Telling anecdotes in Nashta is one of the last speakers’ favorite pastimes. This activity usually leads to general hilarity, but can often be difficult to understand for outsiders as the jokes call upon stores of local knowledge. The most complete are given here.
This short narrative tells the story of a simple minded shepherd who is afraid of his shadow. He believes it is a person who will not stop following him, and gives it all the pastries his mother had made for him.
This story is about marital strife. As a judge has ordered them to stop insulting each other, a couple resorts instead to miming their favorite insults with their hands: “tub of lard” and “crusty-eyes”.
This story describes the misunderstandings which can arise when someone lacks common sense. Little Dimitro is helping his mother in the kitchen. Every time she asks him to ‘give the beans some more dung’, instead of adding the dung to the fire, he puts it in the pot.
In this story, the hero is the narrator’s father. Being convinced that ghosts exist, the valiant young man decides to fight them. He thus goes out in the middle of the night, armed with a knife. All he succeeds in killing is a poor little donkey who was unfortunate enough to sneeze in the vicinity of the ghost hunter!

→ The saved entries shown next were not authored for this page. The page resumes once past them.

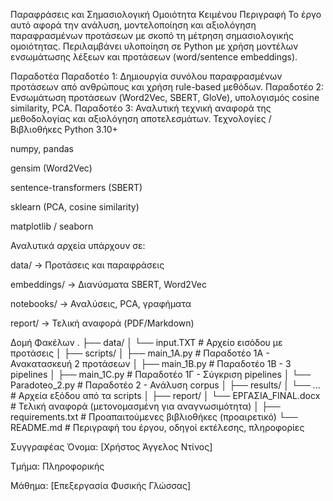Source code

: Παραφράσεις και Σημασιολογική Ομοιότητα Κειμένου
Περιγραφή
Το έργο αυτό αφορά την ανάλυση, μοντελοποίηση και αξιολόγηση παραφρασμένων προτάσεων με σκοπό τη μέτρηση σημασιολογικής ομοιότητας. Περιλαμβάνει υλοποίηση σε Python με χρήση μοντέλων ενσωμάτωσης λέξεων και προτάσεων (word/sentence embeddings).

Παραδοτέα
Παραδοτέο 1: Δημιουργία συνόλου παραφρασμένων προτάσεων από ανθρώπους και χρήση rule-based μεθόδων.
Παραδοτέο 2: Ενσωμάτωση προτάσεων (Word2Vec, SBERT, GloVe), υπολογισμός cosine similarity, PCA.
Παραδοτέο 3: Αναλυτική τεχνική αναφορά της μεθοδολογίας και αξιολόγηση αποτελεσμάτων.
Τεχνολογίες / Βιβλιοθήκες
Python 3.10+

numpy, pandas

gensim (Word2Vec)

sentence-transformers (SBERT)

sklearn (PCA, cosine similarity)

matplotlib / seaborn

Αναλυτικά αρχεία υπάρχουν σε:

data/ → Προτάσεις και παραφράσεις

embeddings/ → Διανύσματα SBERT, Word2Vec

notebooks/ → Αναλύσεις, PCA, γραφήματα

report/ → Τελική αναφορά (PDF/Markdown)

Δομή Φακέλων . ├── data/ │ └── input.TXT # Αρχείο εισόδου με προτάσεις │ ├── scripts/ │ ├── main_1A.py # Παραδοτέο 1Α - Ανακατασκευή 2 προτάσεων │ ├── main_1B.py # Παραδοτέο 1Β - 3 pipelines │ ├── main_1C.py # Παραδοτέο 1Γ - Σύγκριση pipelines │ └── Paradoteo_2.py # Παραδοτέο 2 - Ανάλυση corpus │ ├── results/ │ └── ... # Αρχεία εξόδου από τα scripts │ ├── report/ │ └── ΕΡΓΑΣΙΑ_FINAL.docx # Τελική αναφορά (μετονομασμένη για αναγνωσιμότητα) │ ├── requirements.txt # Προαπαιτούμενες βιβλιοθήκες (προαιρετικό) └── README.md # Περιγραφή του έργου, οδηγοί εκτέλεσης, πληροφορίες

Συγγραφέας Όνομα: [Χρήστος Άγγελος Ντίνος]

Τμήμα: Πληροφορικής

Μάθημα: [Επεξεργασία Φυσικής Γλώσσας]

It is not easy to speak about traditions. These narratives do however give some idea of the basics in the traditional daily life in the village.
As indicated by the narrator, brotherhoods were a very important part of society (and partially remain so today). The village brotherhoods brought together young people belonging to a same generation, without any professional purpose. In fact, brotherhoods were widespread as far back as the Middle Ages throughout Christian Europe, and were organized by the clergy. Members of a brotherhood lent each other mutual assistance, and were active in organizing and controlling festivities and ceremonies: marriages, funerals, religious holidays.
This text briefly describes the festivities that would take place during religious events. As in the text on ‘brotherhoods’ one finds the custom of auctions, where the highest bidder is awarded a saint’s icon. It also mentions the social rules governing dances, the dancers being ordered depending on how long they have been married.
There are very few of these texts as they are often of a highly personal nature. Life stories are often about the war in Albania against the fascist Italian army and the Nazi army. Non veterans speak of their professional lives. Our choice here is a description of childhood games.
Weaving silk was an important occupation in the beginning of the 20th century, as it was in some regions in southern France (see also a fictional description in “La soie” (silk) by Alessandro Barico). In this narrative, the speaker explains how his mother used to prepare the silk worms. Other stories explain that this silk was both sold and used to make clothes.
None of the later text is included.